### Problem requirements
Each record below is to be retyped exactly, with its pictures omitted.

### Listed entries
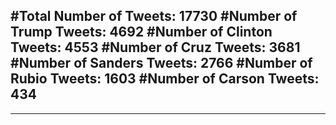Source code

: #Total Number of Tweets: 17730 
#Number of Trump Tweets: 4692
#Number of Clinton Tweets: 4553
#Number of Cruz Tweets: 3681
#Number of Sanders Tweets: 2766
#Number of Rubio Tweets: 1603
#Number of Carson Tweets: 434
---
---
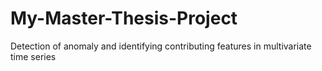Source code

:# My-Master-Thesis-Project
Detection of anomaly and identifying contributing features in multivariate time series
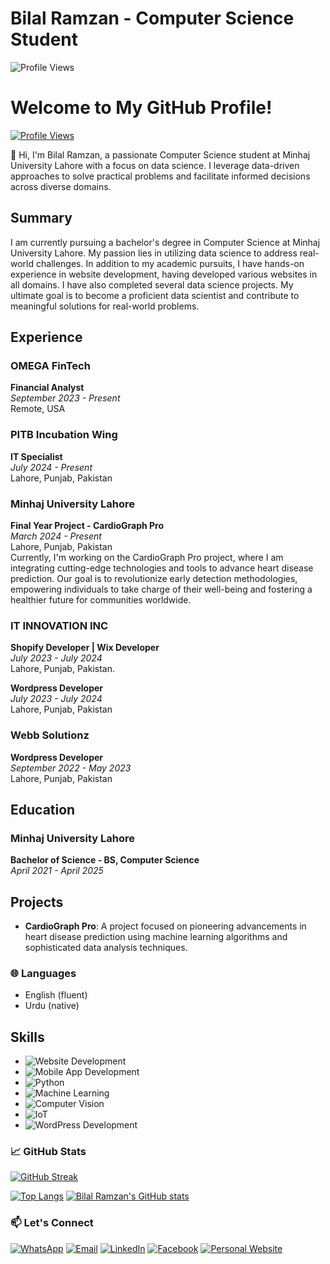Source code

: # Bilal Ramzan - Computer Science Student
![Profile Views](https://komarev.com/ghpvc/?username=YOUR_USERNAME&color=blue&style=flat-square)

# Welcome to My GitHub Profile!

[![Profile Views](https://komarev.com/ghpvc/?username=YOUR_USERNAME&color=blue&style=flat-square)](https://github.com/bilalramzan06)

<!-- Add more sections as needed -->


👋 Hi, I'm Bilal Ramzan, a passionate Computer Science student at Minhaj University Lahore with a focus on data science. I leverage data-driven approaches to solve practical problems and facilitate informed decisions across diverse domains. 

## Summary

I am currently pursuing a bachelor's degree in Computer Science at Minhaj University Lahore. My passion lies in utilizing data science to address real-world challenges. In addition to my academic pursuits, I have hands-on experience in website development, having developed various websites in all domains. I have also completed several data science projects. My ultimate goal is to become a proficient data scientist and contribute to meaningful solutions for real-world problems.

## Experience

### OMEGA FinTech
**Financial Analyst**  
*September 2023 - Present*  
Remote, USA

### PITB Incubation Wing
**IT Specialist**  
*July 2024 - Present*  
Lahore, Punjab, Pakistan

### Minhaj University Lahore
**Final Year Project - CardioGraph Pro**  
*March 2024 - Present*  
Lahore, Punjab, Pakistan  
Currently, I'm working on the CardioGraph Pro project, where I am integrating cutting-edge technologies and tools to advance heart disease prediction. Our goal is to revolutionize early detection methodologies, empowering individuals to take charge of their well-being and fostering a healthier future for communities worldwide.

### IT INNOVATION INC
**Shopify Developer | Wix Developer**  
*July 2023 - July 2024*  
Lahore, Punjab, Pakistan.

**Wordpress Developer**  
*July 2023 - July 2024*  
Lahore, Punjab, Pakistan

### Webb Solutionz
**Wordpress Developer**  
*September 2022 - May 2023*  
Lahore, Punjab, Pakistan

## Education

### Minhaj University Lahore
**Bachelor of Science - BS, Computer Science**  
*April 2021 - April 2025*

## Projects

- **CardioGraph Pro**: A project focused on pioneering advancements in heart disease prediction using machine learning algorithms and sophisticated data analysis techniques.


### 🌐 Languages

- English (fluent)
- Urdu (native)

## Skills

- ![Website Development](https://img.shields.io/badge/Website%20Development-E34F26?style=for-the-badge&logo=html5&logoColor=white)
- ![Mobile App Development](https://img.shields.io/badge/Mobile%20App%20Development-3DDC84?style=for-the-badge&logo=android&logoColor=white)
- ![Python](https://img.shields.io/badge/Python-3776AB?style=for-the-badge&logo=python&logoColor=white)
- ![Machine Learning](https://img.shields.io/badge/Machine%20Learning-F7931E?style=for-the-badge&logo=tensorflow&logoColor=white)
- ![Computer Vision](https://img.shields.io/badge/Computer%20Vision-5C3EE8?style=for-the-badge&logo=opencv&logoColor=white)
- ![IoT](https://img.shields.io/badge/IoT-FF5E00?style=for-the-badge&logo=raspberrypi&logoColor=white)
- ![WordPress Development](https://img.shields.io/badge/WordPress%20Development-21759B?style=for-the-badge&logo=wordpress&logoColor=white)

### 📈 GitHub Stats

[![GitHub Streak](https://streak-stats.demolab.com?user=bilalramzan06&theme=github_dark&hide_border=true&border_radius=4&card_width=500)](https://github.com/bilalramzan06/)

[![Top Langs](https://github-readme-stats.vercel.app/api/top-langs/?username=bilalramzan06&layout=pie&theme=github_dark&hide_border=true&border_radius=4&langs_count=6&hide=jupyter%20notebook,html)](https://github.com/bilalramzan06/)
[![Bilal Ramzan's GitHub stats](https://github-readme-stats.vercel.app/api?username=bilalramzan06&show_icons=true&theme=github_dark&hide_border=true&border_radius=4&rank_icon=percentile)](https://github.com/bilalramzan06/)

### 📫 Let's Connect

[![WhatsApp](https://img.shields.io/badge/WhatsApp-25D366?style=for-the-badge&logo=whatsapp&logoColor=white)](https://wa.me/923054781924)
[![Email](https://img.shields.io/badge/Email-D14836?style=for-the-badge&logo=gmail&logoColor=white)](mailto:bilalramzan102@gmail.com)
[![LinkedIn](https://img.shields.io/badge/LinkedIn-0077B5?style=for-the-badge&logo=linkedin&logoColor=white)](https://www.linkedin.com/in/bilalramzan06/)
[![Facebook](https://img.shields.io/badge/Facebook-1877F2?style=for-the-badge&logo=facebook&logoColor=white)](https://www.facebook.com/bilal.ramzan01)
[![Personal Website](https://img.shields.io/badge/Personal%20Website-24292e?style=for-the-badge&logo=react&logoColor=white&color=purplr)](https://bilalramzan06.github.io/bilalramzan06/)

### Result of this exercise
Source code

: #Total Number of Tweets: 17730 
#Number of Trump Tweets: 4692
#Number of Clinton Tweets: 4553
#Number of Cruz Tweets: 3681
#Number of Sanders Tweets: 2766
#Number of Rubio Tweets: 1603
#Number of Carson Tweets: 434
---
---
Source code

:# My-Master-Thesis-Project
Detection of anomaly and identifying contributing features in multivariate time series
Source code

: # Bilal Ramzan - Computer Science Student
![Profile Views](https://komarev.com/ghpvc/?username=YOUR_USERNAME&color=blue&style=flat-square)

# Welcome to My GitHub Profile!

[![Profile Views](https://komarev.com/ghpvc/?username=YOUR_USERNAME&color=blue&style=flat-square)](https://github.com/bilalramzan06)

<!-- Add more sections as needed -->


👋 Hi, I'm Bilal Ramzan, a passionate Computer Science student at Minhaj University Lahore with a focus on data science. I leverage data-driven approaches to solve practical problems and facilitate informed decisions across diverse domains. 

## Summary

I am currently pursuing a bachelor's degree in Computer Science at Minhaj University Lahore. My passion lies in utilizing data science to address real-world challenges. In addition to my academic pursuits, I have hands-on experience in website development, having developed various websites in all domains. I have also completed several data science projects. My ultimate goal is to become a proficient data scientist and contribute to meaningful solutions for real-world problems.

## Experience

### OMEGA FinTech
**Financial Analyst**  
*September 2023 - Present*  
Remote, USA

### PITB Incubation Wing
**IT Specialist**  
*July 2024 - Present*  
Lahore, Punjab, Pakistan

### Minhaj University Lahore
**Final Year Project - CardioGraph Pro**  
*March 2024 - Present*  
Lahore, Punjab, Pakistan  
Currently, I'm working on the CardioGraph Pro project, where I am integrating cutting-edge technologies and tools to advance heart disease prediction. Our goal is to revolutionize early detection methodologies, empowering individuals to take charge of their well-being and fostering a healthier future for communities worldwide.

### IT INNOVATION INC
**Shopify Developer | Wix Developer**  
*July 2023 - July 2024*  
Lahore, Punjab, Pakistan.

**Wordpress Developer**  
*July 2023 - July 2024*  
Lahore, Punjab, Pakistan

### Webb Solutionz
**Wordpress Developer**  
*September 2022 - May 2023*  
Lahore, Punjab, Pakistan

## Education

### Minhaj University Lahore
**Bachelor of Science - BS, Computer Science**  
*April 2021 - April 2025*

## Projects

- **CardioGraph Pro**: A project focused on pioneering advancements in heart disease prediction using machine learning algorithms and sophisticated data analysis techniques.


### 🌐 Languages

- English (fluent)
- Urdu (native)

## Skills

- ![Website Development](https://img.shields.io/badge/Website%20Development-E34F26?style=for-the-badge&logo=html5&logoColor=white)
- ![Mobile App Development](https://img.shields.io/badge/Mobile%20App%20Development-3DDC84?style=for-the-badge&logo=android&logoColor=white)
- ![Python](https://img.shields.io/badge/Python-3776AB?style=for-the-badge&logo=python&logoColor=white)
- ![Machine Learning](https://img.shields.io/badge/Machine%20Learning-F7931E?style=for-the-badge&logo=tensorflow&logoColor=white)
- ![Computer Vision](https://img.shields.io/badge/Computer%20Vision-5C3EE8?style=for-the-badge&logo=opencv&logoColor=white)
- ![IoT](https://img.shields.io/badge/IoT-FF5E00?style=for-the-badge&logo=raspberrypi&logoColor=white)
- ![WordPress Development](https://img.shields.io/badge/WordPress%20Development-21759B?style=for-the-badge&logo=wordpress&logoColor=white)

### 📈 GitHub Stats

[![GitHub Streak](https://streak-stats.demolab.com?user=bilalramzan06&theme=github_dark&hide_border=true&border_radius=4&card_width=500)](https://github.com/bilalramzan06/)

[![Top Langs](https://github-readme-stats.vercel.app/api/top-langs/?username=bilalramzan06&layout=pie&theme=github_dark&hide_border=true&border_radius=4&langs_count=6&hide=jupyter%20notebook,html)](https://github.com/bilalramzan06/)
[![Bilal Ramzan's GitHub stats](https://github-readme-stats.vercel.app/api?username=bilalramzan06&show_icons=true&theme=github_dark&hide_border=true&border_radius=4&rank_icon=percentile)](https://github.com/bilalramzan06/)

### 📫 Let's Connect

[![WhatsApp](https://img.shields.io/badge/WhatsApp-25D366?style=for-the-badge&logo=whatsapp&logoColor=white)](https://wa.me/923054781924)
[![Email](https://img.shields.io/badge/Email-D14836?style=for-the-badge&logo=gmail&logoColor=white)](mailto:bilalramzan102@gmail.com)
[![LinkedIn](https://img.shields.io/badge/LinkedIn-0077B5?style=for-the-badge&logo=linkedin&logoColor=white)](https://www.linkedin.com/in/bilalramzan06/)
[![Facebook](https://img.shields.io/badge/Facebook-1877F2?style=for-the-badge&logo=facebook&logoColor=white)](https://www.facebook.com/bilal.ramzan01)
[![Personal Website](https://img.shields.io/badge/Personal%20Website-24292e?style=for-the-badge&logo=react&logoColor=white&color=purplr)](https://bilalramzan06.github.io/bilalramzan06/)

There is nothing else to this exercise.